I used to be a book completist, but in recent years I’ve been learning to cut and release when a book is just not working for me. It’s not just a matter of too little time, too many books. I’ve found that forcing myself to finish a lack-luster book is a surefire way to land myself in a reading slump. It’s been surprisingly difficult to let go, and I’ll still power through a book if I’m not loving – particularly if it’s popular or acclaimed – if only to make sure that I’m not missing something.
Here are some recent reading fails along with some of the reasons why.
Belzhar by Meg Wollitzer
Literary fiction author takes on YA and Sylvia Plath. I’ve drifted away from YA in recent years, but I gave this a chance because a lit fic author slumming it in YA is always of note and because I enjoy a good update/retelling/meditation on “classic” literature. Seemed promising.

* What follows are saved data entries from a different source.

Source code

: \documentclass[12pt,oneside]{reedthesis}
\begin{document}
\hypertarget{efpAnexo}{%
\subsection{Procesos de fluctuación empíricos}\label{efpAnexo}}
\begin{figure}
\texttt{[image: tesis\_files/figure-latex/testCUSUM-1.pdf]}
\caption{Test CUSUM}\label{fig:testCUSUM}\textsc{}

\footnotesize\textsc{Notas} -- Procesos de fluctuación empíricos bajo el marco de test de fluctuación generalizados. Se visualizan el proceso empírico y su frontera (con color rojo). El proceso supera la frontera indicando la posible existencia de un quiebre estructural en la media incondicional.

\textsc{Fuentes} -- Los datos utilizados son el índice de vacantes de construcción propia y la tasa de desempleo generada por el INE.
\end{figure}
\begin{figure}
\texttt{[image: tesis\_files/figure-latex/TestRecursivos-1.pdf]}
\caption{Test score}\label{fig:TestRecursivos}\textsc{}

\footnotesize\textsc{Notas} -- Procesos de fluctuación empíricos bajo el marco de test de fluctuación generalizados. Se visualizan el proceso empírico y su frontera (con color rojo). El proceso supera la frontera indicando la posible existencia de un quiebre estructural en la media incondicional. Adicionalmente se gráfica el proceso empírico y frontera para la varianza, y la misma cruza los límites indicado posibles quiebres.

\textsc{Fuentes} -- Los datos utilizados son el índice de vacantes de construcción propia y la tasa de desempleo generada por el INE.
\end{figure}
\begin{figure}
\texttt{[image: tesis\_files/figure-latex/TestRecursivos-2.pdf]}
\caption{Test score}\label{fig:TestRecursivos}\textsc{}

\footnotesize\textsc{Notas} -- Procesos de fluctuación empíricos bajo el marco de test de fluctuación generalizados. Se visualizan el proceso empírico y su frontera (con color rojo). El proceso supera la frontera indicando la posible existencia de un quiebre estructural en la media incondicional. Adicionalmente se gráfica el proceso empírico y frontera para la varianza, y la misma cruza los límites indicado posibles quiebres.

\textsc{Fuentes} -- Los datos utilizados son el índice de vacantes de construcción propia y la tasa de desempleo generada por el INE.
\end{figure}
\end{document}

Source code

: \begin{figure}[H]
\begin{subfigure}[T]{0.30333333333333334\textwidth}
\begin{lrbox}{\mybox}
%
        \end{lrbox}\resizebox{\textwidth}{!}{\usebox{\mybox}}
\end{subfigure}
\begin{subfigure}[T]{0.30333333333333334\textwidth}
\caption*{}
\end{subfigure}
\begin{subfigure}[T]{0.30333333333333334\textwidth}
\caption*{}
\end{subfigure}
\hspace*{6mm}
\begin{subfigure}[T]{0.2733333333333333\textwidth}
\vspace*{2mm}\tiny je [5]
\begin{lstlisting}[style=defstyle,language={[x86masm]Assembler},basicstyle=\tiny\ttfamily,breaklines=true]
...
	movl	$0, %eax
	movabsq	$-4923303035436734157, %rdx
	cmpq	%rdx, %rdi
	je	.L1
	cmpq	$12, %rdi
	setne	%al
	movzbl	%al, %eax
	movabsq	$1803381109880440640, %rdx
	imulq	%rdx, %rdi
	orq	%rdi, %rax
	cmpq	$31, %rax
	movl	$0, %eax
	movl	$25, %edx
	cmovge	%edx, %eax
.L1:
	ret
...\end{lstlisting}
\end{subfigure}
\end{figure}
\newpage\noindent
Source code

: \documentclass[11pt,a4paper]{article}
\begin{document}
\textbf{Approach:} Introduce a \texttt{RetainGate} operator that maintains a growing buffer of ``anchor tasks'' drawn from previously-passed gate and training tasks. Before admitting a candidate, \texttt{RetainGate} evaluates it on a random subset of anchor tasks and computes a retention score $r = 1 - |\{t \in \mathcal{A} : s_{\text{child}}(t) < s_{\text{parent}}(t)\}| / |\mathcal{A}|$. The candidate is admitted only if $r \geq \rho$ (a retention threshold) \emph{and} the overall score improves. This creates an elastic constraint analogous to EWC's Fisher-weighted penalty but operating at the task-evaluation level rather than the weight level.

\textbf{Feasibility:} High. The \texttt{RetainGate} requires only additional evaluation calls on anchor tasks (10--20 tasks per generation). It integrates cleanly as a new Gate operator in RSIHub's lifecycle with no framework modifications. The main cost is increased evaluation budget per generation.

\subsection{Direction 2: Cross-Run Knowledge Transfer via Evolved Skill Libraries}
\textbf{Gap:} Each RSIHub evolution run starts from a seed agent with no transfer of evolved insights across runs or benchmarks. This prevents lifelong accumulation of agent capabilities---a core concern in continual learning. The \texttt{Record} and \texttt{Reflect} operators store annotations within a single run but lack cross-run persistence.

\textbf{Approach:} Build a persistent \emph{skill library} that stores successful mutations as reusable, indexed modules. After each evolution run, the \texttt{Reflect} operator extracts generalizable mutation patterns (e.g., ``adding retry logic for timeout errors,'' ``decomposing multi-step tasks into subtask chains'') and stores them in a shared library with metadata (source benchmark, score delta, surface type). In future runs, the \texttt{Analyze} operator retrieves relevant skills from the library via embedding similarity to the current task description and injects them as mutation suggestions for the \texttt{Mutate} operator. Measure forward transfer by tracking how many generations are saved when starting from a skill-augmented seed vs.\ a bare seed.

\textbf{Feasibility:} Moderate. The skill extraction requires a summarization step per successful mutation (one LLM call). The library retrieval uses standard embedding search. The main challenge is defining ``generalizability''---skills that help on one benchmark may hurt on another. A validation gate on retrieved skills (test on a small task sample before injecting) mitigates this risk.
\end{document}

Not so much. My frustrations with YA still stand, but my issues with this book went beyond that. If your starting point is the Bell Jar, you really ought to bring on a more nuanced understanding of depression and mental illness than “depression comes from bad things happening.” For someone who has had a few (thankfully brief) experiences with depression, the book felt a little insulting and quite frankly dangerous (apparently journaling can cure depression, no medication needed!). The “twist,” which I found out about thanks to a delightfully hilarious retelling by a dear friend, was clumsily telescoped in the first 20 pages and makes my issues with the books take on mental illness one billion time worse.
The above is based on reading around 100 pages of the book.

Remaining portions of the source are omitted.